Laughter and quiet shrieks echo across the huge stretch of grass at Berlin’s Tempelhofer Feld. Two women are running alongside a bicycle, the rider still rather wobbly. After a few metres they let go, seconds of nervous watching pass by, and then comes the moment of enthusiasm: She’s cycling, all on her own!
#BIKEYGEES is the name of a volunteer group with the aim of teaching migrant women to ride bikes. Anne Seebach and Annette Krüger are the initiators. They’ve been offering cycling practice for women since November 2015, working in conjunction with various emergency accommodation facilities in Berlin.
Some forty women have come together on Tempelhofer Feld, fifteen of them newcomers who want to learn to cycle. “We need a lot of helping hands for our training sessions. Each participant needs two or three volunteers to stabilize and secure her. It’s a real physical challenge!” says Annette Krüger with a laugh.
The wannabe cyclists at this session are women from Syria, Iraq, Afghanistan and Somalia, but there have also been learners from Morocco, Armenia and Brazil. The initiators work in close conjunction with a network of volunteers. Thanks to a partnership with “Give Something Back To Berlin”, that network has now grown into a large group of women from all over the world.
The #BIKEYGEES want to give women an opportunity to move freely around Berlin. “Public transport is expensive. Aside from that and the intercultural aspect, it was important to us from the very beginning to see cycling as a sustainable approach to granting mobility and independence. The aim is to foster greater perspectives and hopes for women who have limited scope for action through the loss of their homes,” says Annette Krüger. It also helps break down fears and reservations and build new friendships. Many women stay in contact after their training sessions and get together for new activities. There’s already a Syrian-American language exchange and a teacher giving German lessons. Communal cooking, singing and theatre trips have also come about.
Meeting on an equal footing, breaking down barriers between helpers and recipients – these are important factors for the organizers. “It’s incredible what goes on. Recently, a participant gave an interview about #BIKEYGEES for a Syrian radio station – and she arranged it herself.” Annette Krüger sounds touched and impressed. She has another wish for the future: “Maybe one day a former participant can teach other new arrivals to ride a bike – that would be great.”
No one expected the #BIKEYGEES to be such a major success to begin with. The organizers are now getting enquiries from accommodation facilities across Berlin, so many that they can barely keep up. But they’re making plans for #BIKEYGEES branches in other parts of the city – the group wants to pass on their experience to other volunteers and provide bikes and equipment to accommodation facilities.
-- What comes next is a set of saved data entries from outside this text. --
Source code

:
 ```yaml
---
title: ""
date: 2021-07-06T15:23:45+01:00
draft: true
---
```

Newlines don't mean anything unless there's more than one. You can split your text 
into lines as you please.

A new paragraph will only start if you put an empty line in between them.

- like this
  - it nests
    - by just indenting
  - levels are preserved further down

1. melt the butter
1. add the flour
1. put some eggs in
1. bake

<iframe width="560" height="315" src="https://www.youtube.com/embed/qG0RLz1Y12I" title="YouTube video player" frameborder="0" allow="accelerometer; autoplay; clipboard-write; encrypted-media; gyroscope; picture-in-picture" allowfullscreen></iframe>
All this popularity is very encouraging, says Annette Krüger. “One thing I’m really pleased about: the learners identify with the project. One Syrian woman, for example, is an illustrator, and she designed a logo for us. That’s just great. That’s exactly what we’re aiming for: for women to feel they can get back into action.”
Aside from “private” cycling practice sessions, the #BIKEYGEES also emphasize road safety. Starting august 21, the #BIKEYGEES will be teaching cycling theory and practice in Arabic, German and English, every third sunday of the month at the JVS Wassertorplatz in Kreuzberg. Please get in touch beforehand by email. Practicing hours are from 14-16.00h.